Se quisermos vencer os desafios de desigualdade que ainda assolam o Brasil, precisamos defender com unhas e dentes esses propósitos. Podemos comemorar o fato de que esses valores já estão garantidos nos documentos que fundamentam a Educação do País.

Em um dos mais recentes deles, a Base Nacional Comum Curricular (BNCC) da Educação Básica, por exemplo, estão previstas habilidades como acolher e respeitar a diversidade humana, tomar decisões com base em princípios democráticos e formular e defender pontos de vista. Mas não basta que estejam no papel, precisamos injetar vida nessas palavras, fazendo de nossas escolas espaços de debates democráticos, com pluralidade de vozes e de temas.

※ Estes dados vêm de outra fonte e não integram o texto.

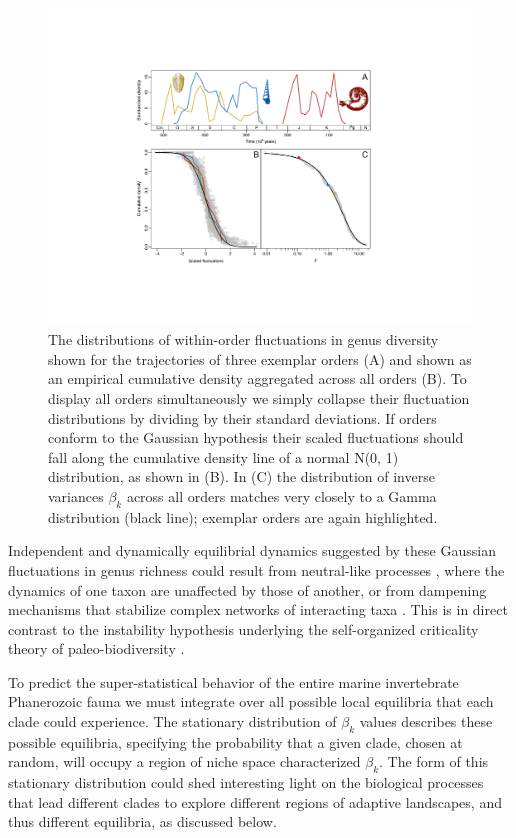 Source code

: \documentclass[12pt]{article}
\let\citep=\cite
\begin{document}
\begin{figure}[!h]
  \centering
  \includegraphics[scale=0.8]{figs/fig_pkx-fbeta.pdf}
  \caption[Variability in trajectories of within-order fluctuations in
  genus diversity]{The distributions of within-order fluctuations in
    genus diversity shown for the trajectories of three exemplar
    orders (A) and shown as an empirical cumulative density aggregated
    across all orders (B). To display all orders simultaneously we
    simply collapse their fluctuation distributions by dividing by
    their standard deviations. If orders conform to the Gaussian
    hypothesis their scaled fluctuations should fall along the
    cumulative density line of a normal N(0, 1) distribution, as shown
    in (B). In (C) the distribution of inverse variances $\beta_k$
    across all orders matches very closely to a Gamma distribution
    (black line); exemplar orders are again highlighted.}
  \label{fig:pk_f}
\end{figure}

Independent and dynamically equilibrial dynamics suggested by these
Gaussian fluctuations in genus richness could result from neutral-like
processes \citep{hubbell2001}, where the dynamics of one taxon are
unaffected by those of another, or from dampening mechanisms that
stabilize complex networks of interacting taxa \citep{brose2005}. This
is in direct contrast to the instability hypothesis underlying the
self-organized criticality theory of paleo-biodiversity
\citep{bak1993, sole1997}.

To predict the super-statistical behavior of the entire marine
invertebrate Phanerozoic fauna we must integrate over all possible
local equilibria that each clade could experience. The stationary
distribution of $\beta_k$ values describes these possible equilibria,
specifying the probability that a given clade, chosen at random, will
occupy a region of niche space characterized $\beta_k$. The form of
this stationary distribution could shed interesting light on the
biological processes that lead different clades to explore different
regions of adaptive landscapes, and thus different equilibria, as
discussed below.
\end{document}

Infelizmente, por todo o Brasil, espalham-se movimentos que caminham na direção contrária. Em diversas assembleias legislativas municipais, estaduais, e até na Câmara dos Deputados, tramitam atualmente propostas de leis que desejam impedir que assuntos relacionados à sexualidade, orientação sexual, gênero e política façam parte dos debates das escolas, sob a alegação de uma suposta “doutrinação” em curso nas instituições escolares.

Tais tentativas vão contra não apenas as concepções pedagógicas mais modernas, mas também as recomendações de órgãos internacionais (por exemplo, a Unesco), com um histórico de lutas a favor da igualdade e da justiça social, que defendem a garantia de ambientes de aprendizagem seguros e não violentos, inclusivos e eficazes, além da promoção da Educação para a igualdade de gênero e os direitos humanos, como está expresso na Agenda 2030 para o Desenvolvimento Sustentável.

Estamos com o que defende Jacques Delors, que coordenou o Relatório para a Unesco da Comissão Internacional sobre Educação para o Século XXI: a escola que queremos e precisamos é aquela em que aprendemos a conhecer, a ser, a conviver e a fazer.

Demanda, portanto, formações docentes, gestão escolar e espaços escolares que valorizem o diálogo entre opiniões divergentes, com respeito ao que todos têm a dizer. Uma escola de todos não pode temer o debate nem invisibilizar assuntos importantes para a construção de uma sociedade mais justa, mais plural e, consequentemente, mais próspera.